[Saved data entries]

+ + +

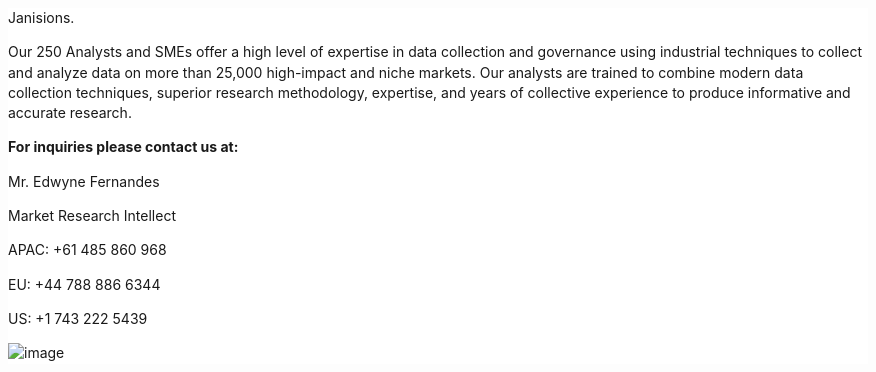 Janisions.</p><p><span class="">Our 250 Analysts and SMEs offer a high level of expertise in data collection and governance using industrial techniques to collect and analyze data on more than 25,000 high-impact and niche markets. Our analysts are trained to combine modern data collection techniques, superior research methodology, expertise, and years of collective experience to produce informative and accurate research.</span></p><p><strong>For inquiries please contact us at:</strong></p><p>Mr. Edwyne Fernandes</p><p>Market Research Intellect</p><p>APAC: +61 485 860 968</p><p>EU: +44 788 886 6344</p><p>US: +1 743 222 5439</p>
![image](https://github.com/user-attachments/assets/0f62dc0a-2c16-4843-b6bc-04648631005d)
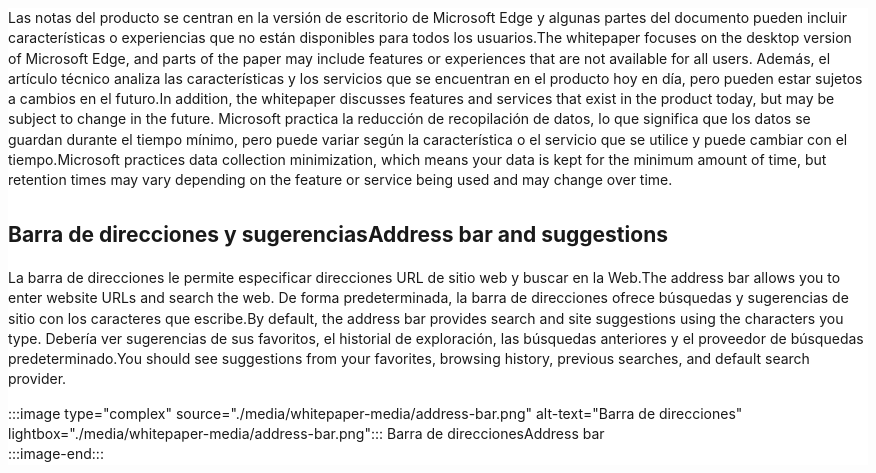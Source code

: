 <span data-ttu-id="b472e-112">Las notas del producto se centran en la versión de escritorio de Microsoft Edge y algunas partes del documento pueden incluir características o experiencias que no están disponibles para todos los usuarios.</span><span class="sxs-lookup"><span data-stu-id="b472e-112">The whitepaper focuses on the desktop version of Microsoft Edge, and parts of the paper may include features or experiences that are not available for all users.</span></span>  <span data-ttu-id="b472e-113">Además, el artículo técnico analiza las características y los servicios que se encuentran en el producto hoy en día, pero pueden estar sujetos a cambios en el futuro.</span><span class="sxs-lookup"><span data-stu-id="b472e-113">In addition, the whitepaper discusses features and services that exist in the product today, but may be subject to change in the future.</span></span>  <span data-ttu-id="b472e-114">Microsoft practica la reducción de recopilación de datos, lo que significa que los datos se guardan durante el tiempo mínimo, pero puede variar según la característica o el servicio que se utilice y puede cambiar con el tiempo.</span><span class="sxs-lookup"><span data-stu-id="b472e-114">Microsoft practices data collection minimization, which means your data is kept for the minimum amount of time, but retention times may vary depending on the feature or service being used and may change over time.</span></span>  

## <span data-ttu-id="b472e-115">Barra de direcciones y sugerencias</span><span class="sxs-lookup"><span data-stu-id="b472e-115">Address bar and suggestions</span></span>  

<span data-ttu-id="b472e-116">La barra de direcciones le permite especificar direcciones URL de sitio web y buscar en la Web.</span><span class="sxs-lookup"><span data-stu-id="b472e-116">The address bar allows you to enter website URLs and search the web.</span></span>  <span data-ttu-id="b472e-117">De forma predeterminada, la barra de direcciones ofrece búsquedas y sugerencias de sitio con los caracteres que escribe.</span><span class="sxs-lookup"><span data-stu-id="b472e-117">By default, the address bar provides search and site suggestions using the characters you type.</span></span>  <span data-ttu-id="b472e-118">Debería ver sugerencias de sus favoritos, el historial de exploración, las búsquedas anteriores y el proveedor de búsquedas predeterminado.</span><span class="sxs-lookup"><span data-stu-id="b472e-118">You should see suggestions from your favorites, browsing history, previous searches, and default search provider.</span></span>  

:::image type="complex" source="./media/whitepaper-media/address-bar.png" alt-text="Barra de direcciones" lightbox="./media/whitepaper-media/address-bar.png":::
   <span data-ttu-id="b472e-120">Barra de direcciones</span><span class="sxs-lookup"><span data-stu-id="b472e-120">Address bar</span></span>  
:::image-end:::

+ + +

** YOUR INSTRUCTIONS **
Print every line from the one that contains "bar and suggestions</span></span>" to the end of the records, exactly as written, and nothing more.

** FINAL ANSWER **
## <span data-ttu-id="b472e-115">Barra de direcciones y sugerencias</span><span class="sxs-lookup"><span data-stu-id="b472e-115">Address bar and suggestions</span></span>  

<span data-ttu-id="b472e-116">La barra de direcciones le permite especificar direcciones URL de sitio web y buscar en la Web.</span><span class="sxs-lookup"><span data-stu-id="b472e-116">The address bar allows you to enter website URLs and search the web.</span></span>  <span data-ttu-id="b472e-117">De forma predeterminada, la barra de direcciones ofrece búsquedas y sugerencias de sitio con los caracteres que escribe.</span><span class="sxs-lookup"><span data-stu-id="b472e-117">By default, the address bar provides search and site suggestions using the characters you type.</span></span>  <span data-ttu-id="b472e-118">Debería ver sugerencias de sus favoritos, el historial de exploración, las búsquedas anteriores y el proveedor de búsquedas predeterminado.</span><span class="sxs-lookup"><span data-stu-id="b472e-118">You should see suggestions from your favorites, browsing history, previous searches, and default search provider.</span></span>  

:::image type="complex" source="./media/whitepaper-media/address-bar.png" alt-text="Barra de direcciones" lightbox="./media/whitepaper-media/address-bar.png":::
   <span data-ttu-id="b472e-120">Barra de direcciones</span><span class="sxs-lookup"><span data-stu-id="b472e-120">Address bar</span></span>  
:::image-end:::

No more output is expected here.